About this task:
Scan the data for "Popayán" and copy each matching line.

=====

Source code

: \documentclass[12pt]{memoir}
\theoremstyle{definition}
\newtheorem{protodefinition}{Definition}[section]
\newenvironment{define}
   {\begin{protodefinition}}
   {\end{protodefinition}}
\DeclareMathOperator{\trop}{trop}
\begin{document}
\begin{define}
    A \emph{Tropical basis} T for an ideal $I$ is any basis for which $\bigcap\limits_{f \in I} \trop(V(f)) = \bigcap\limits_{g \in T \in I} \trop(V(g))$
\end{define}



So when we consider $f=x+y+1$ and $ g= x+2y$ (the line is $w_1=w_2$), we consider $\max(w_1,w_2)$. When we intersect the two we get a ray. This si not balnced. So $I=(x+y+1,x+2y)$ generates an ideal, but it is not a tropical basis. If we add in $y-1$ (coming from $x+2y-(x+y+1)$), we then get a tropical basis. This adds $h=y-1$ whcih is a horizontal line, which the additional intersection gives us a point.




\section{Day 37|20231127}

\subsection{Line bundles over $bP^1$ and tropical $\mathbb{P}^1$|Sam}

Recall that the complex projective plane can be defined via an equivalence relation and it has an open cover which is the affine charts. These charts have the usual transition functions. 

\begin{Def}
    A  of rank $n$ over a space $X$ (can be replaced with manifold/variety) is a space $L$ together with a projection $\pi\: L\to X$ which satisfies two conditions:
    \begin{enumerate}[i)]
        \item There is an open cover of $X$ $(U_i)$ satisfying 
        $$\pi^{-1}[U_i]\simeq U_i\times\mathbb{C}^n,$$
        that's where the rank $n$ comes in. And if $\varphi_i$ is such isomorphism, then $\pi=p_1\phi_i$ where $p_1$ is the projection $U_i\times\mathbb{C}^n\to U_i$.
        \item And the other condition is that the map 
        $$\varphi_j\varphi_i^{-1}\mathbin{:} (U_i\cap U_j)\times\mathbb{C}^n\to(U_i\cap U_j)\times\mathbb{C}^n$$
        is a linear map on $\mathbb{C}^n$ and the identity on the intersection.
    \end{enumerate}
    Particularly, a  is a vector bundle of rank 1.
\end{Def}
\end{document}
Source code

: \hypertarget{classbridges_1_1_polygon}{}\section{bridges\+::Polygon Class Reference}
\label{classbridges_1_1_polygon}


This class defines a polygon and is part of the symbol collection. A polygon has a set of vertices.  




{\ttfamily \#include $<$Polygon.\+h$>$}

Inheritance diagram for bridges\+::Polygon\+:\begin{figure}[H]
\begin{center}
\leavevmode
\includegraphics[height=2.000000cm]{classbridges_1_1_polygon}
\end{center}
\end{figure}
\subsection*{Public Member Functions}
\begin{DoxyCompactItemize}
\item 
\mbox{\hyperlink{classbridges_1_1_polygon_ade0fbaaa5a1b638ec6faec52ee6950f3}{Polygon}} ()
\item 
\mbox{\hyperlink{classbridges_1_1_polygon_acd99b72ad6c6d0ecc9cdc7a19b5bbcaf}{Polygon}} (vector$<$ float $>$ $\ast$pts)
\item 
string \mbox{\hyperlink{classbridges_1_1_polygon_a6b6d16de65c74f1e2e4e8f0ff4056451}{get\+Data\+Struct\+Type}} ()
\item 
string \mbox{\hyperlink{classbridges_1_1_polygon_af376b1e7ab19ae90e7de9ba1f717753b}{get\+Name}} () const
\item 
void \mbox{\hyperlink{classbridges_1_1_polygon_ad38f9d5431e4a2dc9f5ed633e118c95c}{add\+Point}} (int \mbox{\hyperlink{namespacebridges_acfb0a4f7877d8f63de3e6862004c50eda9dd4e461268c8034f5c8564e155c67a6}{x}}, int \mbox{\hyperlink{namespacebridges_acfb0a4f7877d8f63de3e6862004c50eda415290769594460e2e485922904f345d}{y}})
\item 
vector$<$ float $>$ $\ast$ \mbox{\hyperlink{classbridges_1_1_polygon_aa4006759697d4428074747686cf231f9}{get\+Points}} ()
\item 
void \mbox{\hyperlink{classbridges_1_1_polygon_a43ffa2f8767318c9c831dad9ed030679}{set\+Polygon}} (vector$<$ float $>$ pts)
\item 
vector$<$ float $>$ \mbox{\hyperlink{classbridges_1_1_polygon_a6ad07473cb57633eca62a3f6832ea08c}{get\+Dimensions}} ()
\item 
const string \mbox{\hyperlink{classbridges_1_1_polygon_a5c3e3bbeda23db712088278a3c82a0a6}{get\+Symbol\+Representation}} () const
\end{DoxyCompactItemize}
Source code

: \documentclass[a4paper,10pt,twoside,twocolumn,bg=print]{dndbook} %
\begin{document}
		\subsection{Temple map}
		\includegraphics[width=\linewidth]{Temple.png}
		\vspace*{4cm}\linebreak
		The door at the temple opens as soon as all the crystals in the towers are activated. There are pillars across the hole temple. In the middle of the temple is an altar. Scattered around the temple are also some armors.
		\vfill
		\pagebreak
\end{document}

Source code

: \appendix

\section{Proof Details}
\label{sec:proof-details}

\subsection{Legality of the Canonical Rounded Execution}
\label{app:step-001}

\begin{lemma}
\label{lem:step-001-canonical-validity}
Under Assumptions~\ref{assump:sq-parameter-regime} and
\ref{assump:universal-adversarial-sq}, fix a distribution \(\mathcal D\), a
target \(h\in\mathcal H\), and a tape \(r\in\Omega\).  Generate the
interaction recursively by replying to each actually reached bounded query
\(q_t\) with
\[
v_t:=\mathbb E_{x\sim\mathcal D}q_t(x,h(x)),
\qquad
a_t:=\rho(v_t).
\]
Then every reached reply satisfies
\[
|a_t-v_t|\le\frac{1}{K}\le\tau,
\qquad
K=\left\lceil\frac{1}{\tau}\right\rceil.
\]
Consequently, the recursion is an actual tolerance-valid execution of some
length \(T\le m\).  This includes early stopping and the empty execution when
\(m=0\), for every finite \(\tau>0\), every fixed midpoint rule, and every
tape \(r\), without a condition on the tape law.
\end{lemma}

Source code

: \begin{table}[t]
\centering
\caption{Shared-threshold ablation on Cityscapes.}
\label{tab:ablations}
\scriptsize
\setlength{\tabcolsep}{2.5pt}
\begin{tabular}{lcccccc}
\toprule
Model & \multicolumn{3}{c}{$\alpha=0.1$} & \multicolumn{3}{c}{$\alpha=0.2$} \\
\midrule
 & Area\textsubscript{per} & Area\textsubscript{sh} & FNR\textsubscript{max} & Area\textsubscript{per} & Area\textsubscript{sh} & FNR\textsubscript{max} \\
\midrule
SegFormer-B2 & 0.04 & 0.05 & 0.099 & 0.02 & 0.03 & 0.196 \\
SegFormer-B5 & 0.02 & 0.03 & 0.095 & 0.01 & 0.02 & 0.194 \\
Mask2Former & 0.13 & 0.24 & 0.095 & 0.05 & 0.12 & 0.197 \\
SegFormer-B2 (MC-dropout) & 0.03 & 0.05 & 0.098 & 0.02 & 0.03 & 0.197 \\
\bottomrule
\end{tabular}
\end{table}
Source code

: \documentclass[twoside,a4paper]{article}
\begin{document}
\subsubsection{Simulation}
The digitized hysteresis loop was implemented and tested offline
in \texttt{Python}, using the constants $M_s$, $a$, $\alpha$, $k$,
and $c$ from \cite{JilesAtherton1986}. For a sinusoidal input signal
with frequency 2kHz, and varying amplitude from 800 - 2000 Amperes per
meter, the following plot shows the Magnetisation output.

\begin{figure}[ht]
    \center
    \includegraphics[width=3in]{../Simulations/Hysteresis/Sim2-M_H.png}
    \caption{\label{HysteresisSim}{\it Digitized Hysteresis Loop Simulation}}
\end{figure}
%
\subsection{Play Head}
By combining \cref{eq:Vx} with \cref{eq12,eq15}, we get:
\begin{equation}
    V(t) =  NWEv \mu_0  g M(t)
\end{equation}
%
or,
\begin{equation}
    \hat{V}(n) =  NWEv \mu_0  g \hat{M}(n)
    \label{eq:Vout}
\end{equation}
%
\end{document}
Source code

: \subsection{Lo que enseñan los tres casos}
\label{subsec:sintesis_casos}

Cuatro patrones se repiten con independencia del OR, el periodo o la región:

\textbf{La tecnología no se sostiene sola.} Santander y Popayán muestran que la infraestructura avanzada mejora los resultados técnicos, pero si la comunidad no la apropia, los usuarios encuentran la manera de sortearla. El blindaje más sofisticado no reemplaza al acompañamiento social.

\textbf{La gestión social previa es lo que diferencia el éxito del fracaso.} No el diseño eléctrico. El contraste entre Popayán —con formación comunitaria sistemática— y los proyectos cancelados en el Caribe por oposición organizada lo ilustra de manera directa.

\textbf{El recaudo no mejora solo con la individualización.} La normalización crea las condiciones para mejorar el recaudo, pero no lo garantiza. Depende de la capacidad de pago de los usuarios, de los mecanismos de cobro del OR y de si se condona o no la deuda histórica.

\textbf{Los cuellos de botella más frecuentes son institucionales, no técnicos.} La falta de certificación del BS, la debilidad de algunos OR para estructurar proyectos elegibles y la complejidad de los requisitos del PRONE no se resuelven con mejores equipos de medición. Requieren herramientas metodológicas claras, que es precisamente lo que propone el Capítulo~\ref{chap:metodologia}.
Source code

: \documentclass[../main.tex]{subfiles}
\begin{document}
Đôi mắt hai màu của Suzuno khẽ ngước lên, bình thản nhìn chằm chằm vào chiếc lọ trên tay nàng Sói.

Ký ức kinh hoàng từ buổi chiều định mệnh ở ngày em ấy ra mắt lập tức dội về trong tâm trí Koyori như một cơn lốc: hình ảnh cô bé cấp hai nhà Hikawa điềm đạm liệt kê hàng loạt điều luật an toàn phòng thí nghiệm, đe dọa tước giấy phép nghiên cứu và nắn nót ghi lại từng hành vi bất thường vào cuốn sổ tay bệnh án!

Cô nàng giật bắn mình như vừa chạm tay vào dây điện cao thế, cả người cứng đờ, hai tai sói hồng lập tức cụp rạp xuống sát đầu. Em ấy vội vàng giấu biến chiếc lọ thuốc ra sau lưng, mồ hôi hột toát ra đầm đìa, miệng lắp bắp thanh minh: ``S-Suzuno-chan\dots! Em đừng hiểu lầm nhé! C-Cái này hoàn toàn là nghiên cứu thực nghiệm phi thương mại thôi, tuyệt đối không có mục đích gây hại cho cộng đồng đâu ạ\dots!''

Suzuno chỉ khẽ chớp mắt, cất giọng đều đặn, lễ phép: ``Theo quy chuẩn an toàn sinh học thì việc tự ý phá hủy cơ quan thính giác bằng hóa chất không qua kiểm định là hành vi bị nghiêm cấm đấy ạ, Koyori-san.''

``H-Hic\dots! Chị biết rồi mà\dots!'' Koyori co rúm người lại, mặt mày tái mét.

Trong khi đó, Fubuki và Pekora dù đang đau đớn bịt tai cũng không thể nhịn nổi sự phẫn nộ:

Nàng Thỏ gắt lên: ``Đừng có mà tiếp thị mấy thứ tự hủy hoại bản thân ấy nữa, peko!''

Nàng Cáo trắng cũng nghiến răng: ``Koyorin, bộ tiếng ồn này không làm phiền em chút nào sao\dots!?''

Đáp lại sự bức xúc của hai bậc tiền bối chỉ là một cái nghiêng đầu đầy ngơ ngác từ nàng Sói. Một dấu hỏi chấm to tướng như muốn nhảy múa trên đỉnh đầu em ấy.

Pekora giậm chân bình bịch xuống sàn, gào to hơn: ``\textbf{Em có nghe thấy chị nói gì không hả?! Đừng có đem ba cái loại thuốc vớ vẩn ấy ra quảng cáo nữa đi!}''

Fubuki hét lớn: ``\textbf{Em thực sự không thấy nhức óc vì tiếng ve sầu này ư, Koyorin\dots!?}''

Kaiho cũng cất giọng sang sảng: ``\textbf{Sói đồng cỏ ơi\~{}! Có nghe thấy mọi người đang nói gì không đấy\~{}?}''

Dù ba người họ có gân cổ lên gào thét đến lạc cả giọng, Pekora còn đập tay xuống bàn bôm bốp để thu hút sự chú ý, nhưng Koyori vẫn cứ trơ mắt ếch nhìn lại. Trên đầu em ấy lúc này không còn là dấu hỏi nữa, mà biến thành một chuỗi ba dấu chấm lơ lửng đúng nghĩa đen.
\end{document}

=====

Solution to the problem:
\textbf{La tecnología no se sostiene sola.} Santander y Popayán muestran que la infraestructura avanzada mejora los resultados técnicos, pero si la comunidad no la apropia, los usuarios encuentran la manera de sortearla. El blindaje más sofisticado no reemplaza al acompañamiento social.
\textbf{La gestión social previa es lo que diferencia el éxito del fracaso.} No el diseño eléctrico. El contraste entre Popayán —con formación comunitaria sistemática— y los proyectos cancelados en el Caribe por oposición organizada lo ilustra de manera directa.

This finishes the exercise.